Bagaimana mungkin konflik internal GMIST ini bisa selesai jika perbedaan

yang ada tak pernah coba untuk diselesaikan dan dibicarakan dengan baik. Sebab

menurut Morton Deutsch, konflik dalam gereja dapat selesai jika pihak yang berkonflik

berusaha menyelesaikan perbedaan dan dengan demikian, yang sanggup menyelesaikan

adalah mereka sendiri yaitu pihak yang berkonflik apakah yang pro atau kontra terhadap

keputusan mutasi pendeta X oleh BPS GMIST. Tapi perlu untuk diingat bahwa,

perpisahan telah tercipta dan sulit untuk dikembalikan seperti semula saat hanya ada

gereja GMIST Sawang di kampung Sawang. Meskipun berdasar pada hasil wawancara

dengan beberapa responden dari GMIST, mereka sangat merindukan persatuan itu lagi

dan kerinduan tersebut berbanding terbalik dengan keinginan dari pihak warga GMIST

yang telah berpindah ke KGPM.

4.2.5 Dampak Konflik

Dampak positif konflik yang terjadi di gereja GMIST Sawang ini adalah

berdasarkan hasil wawancara dengan beberapa responden, anggota jemaat yang tadinya

tidak aktif dalam ibadah semua menjadi aktif dan bahkan giat dalam beribadah.

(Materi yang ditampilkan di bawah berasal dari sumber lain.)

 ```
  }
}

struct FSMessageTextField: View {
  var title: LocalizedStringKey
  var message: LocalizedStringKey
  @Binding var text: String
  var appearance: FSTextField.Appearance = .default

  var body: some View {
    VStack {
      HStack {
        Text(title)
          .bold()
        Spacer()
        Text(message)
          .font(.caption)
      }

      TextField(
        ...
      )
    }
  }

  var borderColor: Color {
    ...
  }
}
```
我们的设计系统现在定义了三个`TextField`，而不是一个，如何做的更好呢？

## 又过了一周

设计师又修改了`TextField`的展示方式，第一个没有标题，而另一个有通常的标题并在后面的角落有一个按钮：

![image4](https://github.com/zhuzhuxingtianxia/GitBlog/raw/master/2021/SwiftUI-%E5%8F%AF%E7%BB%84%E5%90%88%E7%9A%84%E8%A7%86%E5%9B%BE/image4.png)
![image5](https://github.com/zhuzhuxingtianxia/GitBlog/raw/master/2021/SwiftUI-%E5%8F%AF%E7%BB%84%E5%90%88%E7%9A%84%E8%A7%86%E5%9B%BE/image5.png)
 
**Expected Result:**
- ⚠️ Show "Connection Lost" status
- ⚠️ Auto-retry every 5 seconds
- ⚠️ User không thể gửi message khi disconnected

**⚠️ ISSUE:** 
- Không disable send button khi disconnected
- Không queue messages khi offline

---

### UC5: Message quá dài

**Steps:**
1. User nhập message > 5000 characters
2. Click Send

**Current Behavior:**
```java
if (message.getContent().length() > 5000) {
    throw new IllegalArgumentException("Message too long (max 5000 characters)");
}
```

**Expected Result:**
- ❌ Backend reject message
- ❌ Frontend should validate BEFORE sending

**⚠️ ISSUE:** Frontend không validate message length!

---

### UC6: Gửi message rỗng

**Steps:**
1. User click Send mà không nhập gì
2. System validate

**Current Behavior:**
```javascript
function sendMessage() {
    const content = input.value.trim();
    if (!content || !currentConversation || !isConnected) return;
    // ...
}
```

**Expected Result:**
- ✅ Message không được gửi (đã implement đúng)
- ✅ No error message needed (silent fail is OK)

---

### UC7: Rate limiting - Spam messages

Demikian juga dengan mereka yang telah resmi berpindah ke KGPM Sidang Sentrum

Sawang, mereka yang berpindah yang tadinya tidak aktif ibadah pada saat masih berada

di GMIST menjadi aktif. Sangat nampak adalah yang tidak pernah menjadi pelayaan

jemaat atau majelis di GMIST akhirnya menjadi majelis juga di KGPM dan yang tidak

pernah membawakan puji-pujian dalam paduan suara di GMIST menjadi pembawa

paduan suara di KGPM. Hal ini menampakan sikap solidaritas berdasarkan pemikiran

George Simmel yaitu ketika terjadi konflik dengan kelompok luar, solidaritas kelompok

dalam bertambah tinggi. Faktanya, dengan melihat keadaan ini penulis menarik

kesimpulan bahwa benar kata salah seorang responden bahwa telah ada prakondisi

konflik dalam jemaat GMIST antara beberapa oknum yang memiliki kepentingan dalam

gereja terkait dengan kedudukan dalam pelayanan dan rasa ingin di hargai lebih oleh

satu sama lain. Yang oleh George Simmel dikemukakan bahwa ketegangan dan

perasaan negatif merupakan hasil dari keinginan individu untuk meningkatkan

kesejahteraan, kekuasaan, prestise, dukungan sosial dan penghargaan-penghargaan.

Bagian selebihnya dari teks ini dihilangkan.